2017 was a year marked by constant surprise that stocks were not falling after the global political landscape was shaken so aggressively in 2016 through multiple elections. So far, while 2018 has had volatility spikes early on that fundamentally shook the comfort out of many investors, there also appears to be a fulfillment of the new post-crisis and central bank intervention market.

Naturally, traders and investors have never come out of a market so heavily supported by low sovereign yields that made borrowing cheap thanks in large part to central banks buying debt at historic levels. However, inflation has become the key factor that some say is missing and otherssay cannot rise without aggressively breaking the confidence that has marked recent leg of the extended risk rally.
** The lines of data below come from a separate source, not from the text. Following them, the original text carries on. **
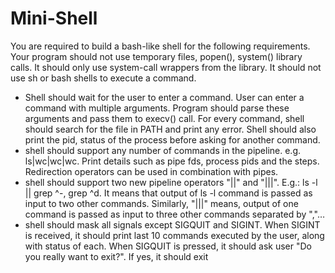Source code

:# Mini-Shell #

You are required to build a bash-like shell for the following requirements. Your program
should not use temporary files, popen(), system() library calls. It should only use system-call
wrappers from the library. It should not use sh or bash shells to execute a command.
* Shell should wait for the user to enter a command. User can enter a command with
multiple arguments. Program should parse these arguments and pass them to execv() call.
For every command, shell should search for the file in PATH and print any error. Shell
should also print the pid, status of the process before asking for another command.
* shell should support any number of commands in the pipeline. e.g. ls|wc|wc|wc. Print
details such as pipe fds, process pids and the steps. Redirection operators can be used in
combination with pipes.
* shell should support two new pipeline operators "||" and "|||". E.g.: ls -l || grep ^-,
grep ^d. It means that output of ls -l command is passed as input to two other
commands. Similarly, "|||" means, output of one command is passed as input to three
other commands separated by ","…
* shell should mask all signals except SIGQUIT and SIGINT. When SIGINT is received, it
should print last 10 commands executed by the user, along with status of each. When
SIGQUIT is pressed, it should ask user "Do you really want to exit?". If yes, it should exit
Unfamiliar with Key FX Fundamental Factors to watch? No worries, I created a primer for you here

Fixed Income or sovereign bonds give traders a wealth of information that makes them impossible to ignore if you’re trying to grasp capital flows and drivers of growth. As explained in the primer piece, because fixed-income securities give investors fixed coupons (give or take a return to par if purchased at a discount or premium if purchased after issuance in the secondary market), they are uniquely concerned about inflation. When receiving a fixed series of payments for a period of time, a rising rate of inflation is the second worst enemy aside from default to investors.

Since 2016, global bond yields have been moving higher meaning that the securities themselves are moving further away from par. Given the historic low in yields (premium in debt issuance) seen over the last few years, the rise in yields and specifically, the flattening of yield spreads over different tenors are causing investors to question where the next big opportunity lies.

Yield Curve (Blue Line) Falling Alongside Dollar Index (Orange Line)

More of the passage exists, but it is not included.